> **What is being asked**:
In the entries below, find each line bearing the string "finally" and copy it.

> **Source texts of formatted documents**:
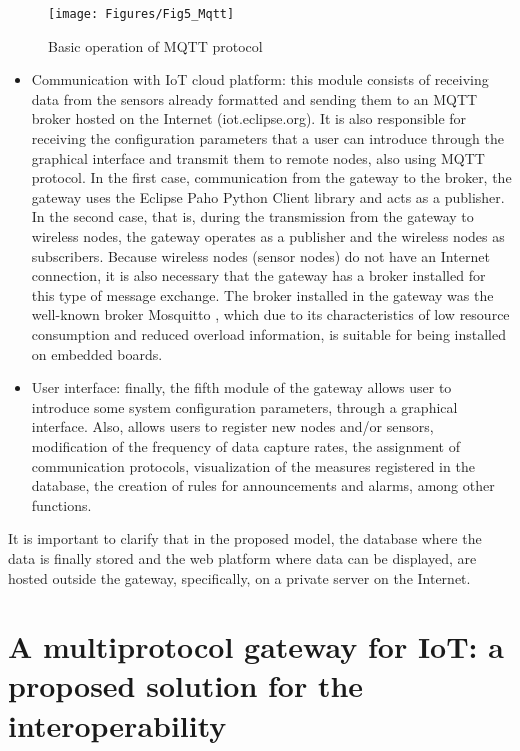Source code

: \begin{figure}[ht!]
\centering
\texttt{[image: Figures/Fig5\_Mqtt]}
\caption{Basic operation of MQTT protocol}
\label{ch5_fig:5}       %
\end{figure}

\begin{itemize}
\item Communication with IoT cloud platform: this module consists of receiving data from the sensors already formatted and sending them to an MQTT broker hosted on the Internet (iot.eclipse.org). It is also responsible for receiving the configuration parameters that a user can introduce through the graphical interface and transmit them to remote nodes, also using MQTT protocol. In the first case, communication from the gateway to the broker, the gateway uses the Eclipse Paho Python Client library and acts as a publisher. In the second case, that is, during the transmission from the gateway to wireless nodes, the gateway operates as a publisher and the wireless nodes as subscribers. Because wireless nodes (sensor nodes) do not have an Internet connection, it is also necessary that the gateway has a broker installed for this type of message exchange. The broker installed in the gateway was the well-known broker Mosquitto \cite{Light2017}, which due to its characteristics of low resource consumption and reduced overload information, is suitable for being installed on embedded boards. 
\item User interface: finally, the fifth module of the gateway allows user to introduce some system configuration parameters, through a graphical interface. Also, allows users to register new nodes and/or sensors, modification of the frequency of data capture rates, the assignment of communication protocols, visualization of the measures registered in the database, the creation of rules for announcements and alarms, among other functions.
\end{itemize}

It is important to clarify that in the proposed model, the database where the data is finally stored and the web platform where data can be displayed, are hosted outside the gateway, specifically, on a private server on the Internet.

\section{A multiprotocol gateway for IoT: a proposed solution for the interoperability}
\label{sec:5.4}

> **Your response**:
\item User interface: finally, the fifth module of the gateway allows user to introduce some system configuration parameters, through a graphical interface. Also, allows users to register new nodes and/or sensors, modification of the frequency of data capture rates, the assignment of communication protocols, visualization of the measures registered in the database, the creation of rules for announcements and alarms, among other functions.
It is important to clarify that in the proposed model, the database where the data is finally stored and the web platform where data can be displayed, are hosted outside the gateway, specifically, on a private server on the Internet.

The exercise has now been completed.